Sinclair was a brand valuation expert who largely spent his later years beating this drum. Put simply, he wanted the value of brands to be more visible to investors.
Another party beating the drum these days, but with a somewhat different purpose, is a firm called Talent Growth Advisors that specializes in helping companies build talent strategies that link to business value.
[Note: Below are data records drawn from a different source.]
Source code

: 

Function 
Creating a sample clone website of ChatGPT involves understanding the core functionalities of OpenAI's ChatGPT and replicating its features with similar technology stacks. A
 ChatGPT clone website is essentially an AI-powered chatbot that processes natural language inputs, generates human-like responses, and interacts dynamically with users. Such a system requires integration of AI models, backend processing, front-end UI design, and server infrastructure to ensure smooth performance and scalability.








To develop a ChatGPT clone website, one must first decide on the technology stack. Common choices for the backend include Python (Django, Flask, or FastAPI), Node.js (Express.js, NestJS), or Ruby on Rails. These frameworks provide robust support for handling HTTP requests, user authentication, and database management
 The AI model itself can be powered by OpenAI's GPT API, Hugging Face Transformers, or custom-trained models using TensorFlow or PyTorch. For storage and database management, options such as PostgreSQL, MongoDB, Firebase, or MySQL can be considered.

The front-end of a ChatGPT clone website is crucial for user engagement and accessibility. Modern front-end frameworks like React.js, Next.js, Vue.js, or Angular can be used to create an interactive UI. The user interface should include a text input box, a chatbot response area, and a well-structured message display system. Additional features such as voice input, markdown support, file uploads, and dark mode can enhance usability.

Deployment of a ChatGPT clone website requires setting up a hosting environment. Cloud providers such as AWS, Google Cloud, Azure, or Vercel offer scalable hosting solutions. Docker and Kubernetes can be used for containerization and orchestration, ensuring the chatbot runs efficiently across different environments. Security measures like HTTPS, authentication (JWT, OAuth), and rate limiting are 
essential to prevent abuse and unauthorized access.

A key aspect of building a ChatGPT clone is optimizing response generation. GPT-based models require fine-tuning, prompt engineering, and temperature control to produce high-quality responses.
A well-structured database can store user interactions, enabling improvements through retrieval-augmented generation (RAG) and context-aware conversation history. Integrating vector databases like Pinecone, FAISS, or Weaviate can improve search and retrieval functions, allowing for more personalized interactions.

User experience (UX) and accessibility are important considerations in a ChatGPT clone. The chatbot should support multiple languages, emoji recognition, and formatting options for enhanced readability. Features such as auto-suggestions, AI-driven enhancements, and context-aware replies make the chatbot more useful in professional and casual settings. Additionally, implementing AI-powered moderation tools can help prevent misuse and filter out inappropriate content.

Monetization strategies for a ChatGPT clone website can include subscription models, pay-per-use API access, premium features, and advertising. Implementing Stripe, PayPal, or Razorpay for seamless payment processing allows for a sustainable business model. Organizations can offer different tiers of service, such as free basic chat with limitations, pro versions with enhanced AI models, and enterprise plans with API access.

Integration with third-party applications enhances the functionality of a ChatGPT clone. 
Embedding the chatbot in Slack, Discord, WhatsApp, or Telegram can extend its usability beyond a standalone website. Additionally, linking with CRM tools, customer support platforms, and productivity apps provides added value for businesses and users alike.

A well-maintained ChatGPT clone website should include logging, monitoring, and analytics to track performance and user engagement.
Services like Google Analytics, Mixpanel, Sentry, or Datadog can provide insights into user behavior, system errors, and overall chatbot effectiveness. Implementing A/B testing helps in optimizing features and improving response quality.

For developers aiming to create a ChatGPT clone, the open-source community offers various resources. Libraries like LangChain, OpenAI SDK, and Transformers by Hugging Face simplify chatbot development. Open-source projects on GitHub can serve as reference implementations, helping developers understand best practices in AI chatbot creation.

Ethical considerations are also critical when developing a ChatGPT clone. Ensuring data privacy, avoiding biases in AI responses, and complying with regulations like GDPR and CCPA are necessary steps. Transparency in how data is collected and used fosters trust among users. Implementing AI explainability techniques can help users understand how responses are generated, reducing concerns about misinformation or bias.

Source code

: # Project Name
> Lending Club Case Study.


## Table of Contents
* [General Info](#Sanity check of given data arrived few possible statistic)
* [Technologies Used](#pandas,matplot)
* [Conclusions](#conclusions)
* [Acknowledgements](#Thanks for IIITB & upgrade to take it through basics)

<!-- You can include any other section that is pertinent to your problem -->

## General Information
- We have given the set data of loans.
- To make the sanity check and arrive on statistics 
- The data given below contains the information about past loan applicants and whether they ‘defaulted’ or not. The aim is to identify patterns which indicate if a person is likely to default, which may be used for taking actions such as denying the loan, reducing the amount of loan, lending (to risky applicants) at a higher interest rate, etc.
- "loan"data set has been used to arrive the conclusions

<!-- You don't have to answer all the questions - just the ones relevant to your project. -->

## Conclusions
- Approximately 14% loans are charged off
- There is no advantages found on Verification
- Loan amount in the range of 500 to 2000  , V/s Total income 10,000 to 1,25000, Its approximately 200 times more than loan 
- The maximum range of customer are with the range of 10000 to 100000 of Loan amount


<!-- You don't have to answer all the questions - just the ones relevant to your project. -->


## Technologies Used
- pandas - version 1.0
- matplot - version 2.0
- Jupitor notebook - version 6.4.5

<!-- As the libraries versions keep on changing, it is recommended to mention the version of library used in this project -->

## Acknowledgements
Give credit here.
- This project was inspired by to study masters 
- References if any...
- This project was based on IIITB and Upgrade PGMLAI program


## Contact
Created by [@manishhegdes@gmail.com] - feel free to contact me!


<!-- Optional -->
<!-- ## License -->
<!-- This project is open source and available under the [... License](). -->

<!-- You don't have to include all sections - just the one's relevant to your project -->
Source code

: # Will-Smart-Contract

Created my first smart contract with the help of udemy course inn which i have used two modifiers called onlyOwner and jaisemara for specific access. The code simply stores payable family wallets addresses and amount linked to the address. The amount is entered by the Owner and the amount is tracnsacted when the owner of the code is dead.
Its co-founders and managing directors are Linda Brenner, a former human resources executive who also is CEO of an HR technology solutions firm, Skillsify, and Tom McGuire, a former CFO of Revlon who also had an eclectic career with Coca-Cola in finance, marketing, and talent acquisition.
Brenner and McGuire are pushing an idea that has two main components: (1) key talent is the only thing that drives the creation of intellectual capital; and (2) because internally created intellectual capital isn’t in the financial statements (only acquired intellectual capital is, in the form of goodwill), executives don’t pay enough attention to developing key talent.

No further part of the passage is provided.